- Main symptoms
- How to confirm the diagnosis
- How the treatment is done
- Sequelae of intestinal infarction
- Possible causes of intestinal infarction
Most intestinal infarctions happen when an artery, which carries blood to the small or large intestine, is blocked by a clot and prevents the passage of blood with oxygen to the places that are after the clot, leading to the death of that part of the intestine and generating symptoms such as severe belly pain, vomiting and fever, for example.
In addition, bowel infarction can also occur in a vein in the mesentery region, which is the membrane that holds the intestine. When this happens, blood cannot get out of the intestine to the liver and, therefore, blood with oxygen cannot continue to circulate in the intestine, resulting in the same consequences as an artery infarction.
Intestinal infarction is curable, but it is an emergency situation and, therefore, if there is suspicion, it is very important to go quickly to the emergency room, to confirm the diagnosis and start the appropriate treatment, in order to prevent a large portion of the intestine is affected.
Main symptoms
The most frequent symptoms in the case of bowel infarction include:
- Severe abdominal pain, which worsens over time; Feeling of bloating in the belly; Nausea and vomiting; Fever above 38ÂșC; Diarrhea with blood in the stool.
These symptoms may appear suddenly or develop slowly over several days, depending on the size of the region affected by the ischemia and the severity of the obstruction.
Thus, if there is a very severe abdominal pain or that does not improve after 3 hours it is very important to go to the hospital to identify what the problem is and start the appropriate treatment, since it may be an intestinal infarction.
How to confirm the diagnosis
To make the diagnosis of intestinal infarction, the doctor may order several tests such as angiographic magnetic resonance, angiography, abdominal computed tomography, ultrasound, X-ray, blood tests and even endoscopy or colonoscopy, to ensure that the symptoms are not being caused by others digestive tract problems, such as ulcers or appendicitis, for example.
How the treatment is done
Treatment for bowel infarction can begin with percutaneous arterial catheterization and hemodynamic stabilization, or with surgery to remove the clot and restore blood circulation in the affected vessel, in addition to removing the entire intestine portion that has been removed. affected.
Before surgery, the doctor may stop using medications that may be constricting blood vessels, such as migraine drugs, to treat heart disease and even some types of hormones.
In some cases, it may still be necessary to take antibiotics before and after surgery to prevent the development of infections in the affected intestine.
Sequelae of intestinal infarction
One of the most common sequelae of ischemia in the intestine is the need to have an ostomy.

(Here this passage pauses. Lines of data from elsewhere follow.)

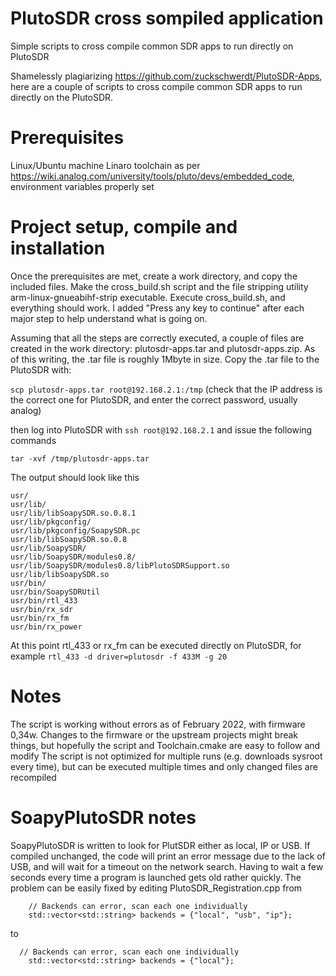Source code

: # PlutoSDR cross sompiled application
Simple scripts to cross compile common SDR apps to run directly on PlutoSDR

Shamelessly plagiarizing https://github.com/zuckschwerdt/PlutoSDR-Apps, here are a couple of scripts to cross compile common SDR apps to run directly on the PlutoSDR.

# Prerequisites

Linux/Ubuntu machine
Linaro toolchain as per https://wiki.analog.com/university/tools/pluto/devs/embedded_code, environment variables properly set

# Project setup, compile and installation

Once the prerequisites are met, create a work directory, and copy the included files. Make the cross_build.sh script and the file stripping utility arm-linux-gnueabihf-strip executable. Execute cross_build.sh, and everything should work. I added "Press any key to continue" after each major step to help understand what is going on.

Assuming that all the steps are correctly executed, a couple of files are created in the work directory: plutosdr-apps.tar and plutosdr-apps.zip. As of this writing, the .tar file is roughly 1Mbyte in size. Copy the .tar file to the PlutoSDR with:

`scp plutosdr-apps.tar root@192.168.2.1:/tmp` (check that the IP address is the correct one for PlutoSDR, and enter the correct password, usually analog)

then log into PlutoSDR with `ssh root@192.168.2.1` and issue the following commands

```cd /
tar -xvf /tmp/plutosdr-apps.tar
```
The output should look like this

```
usr/
usr/lib/
usr/lib/libSoapySDR.so.0.8.1
usr/lib/pkgconfig/
usr/lib/pkgconfig/SoapySDR.pc
usr/lib/libSoapySDR.so.0.8
usr/lib/SoapySDR/
usr/lib/SoapySDR/modules0.8/
usr/lib/SoapySDR/modules0.8/libPlutoSDRSupport.so
usr/lib/libSoapySDR.so
usr/bin/
usr/bin/SoapySDRUtil
usr/bin/rtl_433
usr/bin/rx_sdr
usr/bin/rx_fm
usr/bin/rx_power
```

At this point rtl_433 or rx_fm can be executed directly on PlutoSDR, for example `rtl_433 -d driver=plutosdr -f 433M -g 20`

# Notes

The script is working without errors as of February 2022, with firmware 0,34w. Changes to the firmware or the upstream projects might break things, but hopefully the script and Toolchain.cmake are easy to follow and modify
The script is not optimized for multiple runs (e.g. downloads sysroot every time), but can be executed multiple times and only changed files are recompiled

# SoapyPlutoSDR notes

SoapyPlutoSDR is written to look for PlutSDR either as local, IP or USB. If compiled unchanged, the code will print an error message due to the lack of USB, and will wait for a timeout on the network search. Having to wait a few seconds every time a program is launched gets old rather quickly. The problem can be easily fixed by editing PlutoSDR_Registration.cpp from

```
	// Backends can error, scan each one individually
	std::vector<std::string> backends = {"local", "usb", "ip"};
  ```
to
```
  // Backends can error, scan each one individually
	std::vector<std::string> backends = {"local"};
  ```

This is because, depending on the amount of intestine removed, the surgeon may not be able to reconnect the intestine to the anus and, therefore, it is necessary to make a connection directly to the skin of the belly, allowing the stool to escape into a small pouch.
In addition, with bowel removal, the person also has short bowel syndrome which, depending on the part removed, causes difficulty in the absorption of some vitamins and minerals, and it is important to adapt the diet. See more about this syndrome and how the diet should be.
Possible causes of intestinal infarction
Although intestinal infarction is a very rare condition, there is an increased risk in people:
- Over 60 years old; With high cholesterol levels; With ulcerative colitis, Crohn's disease or diverticulitis; Male; With Neoplasms; Who have undergone abdominal surgery; With cancer in the digestive system.
In addition, women who use the birth control pill or who are pregnant also have an increased risk of clots due to hormonal changes, so they may develop a case of infarction in the intestine.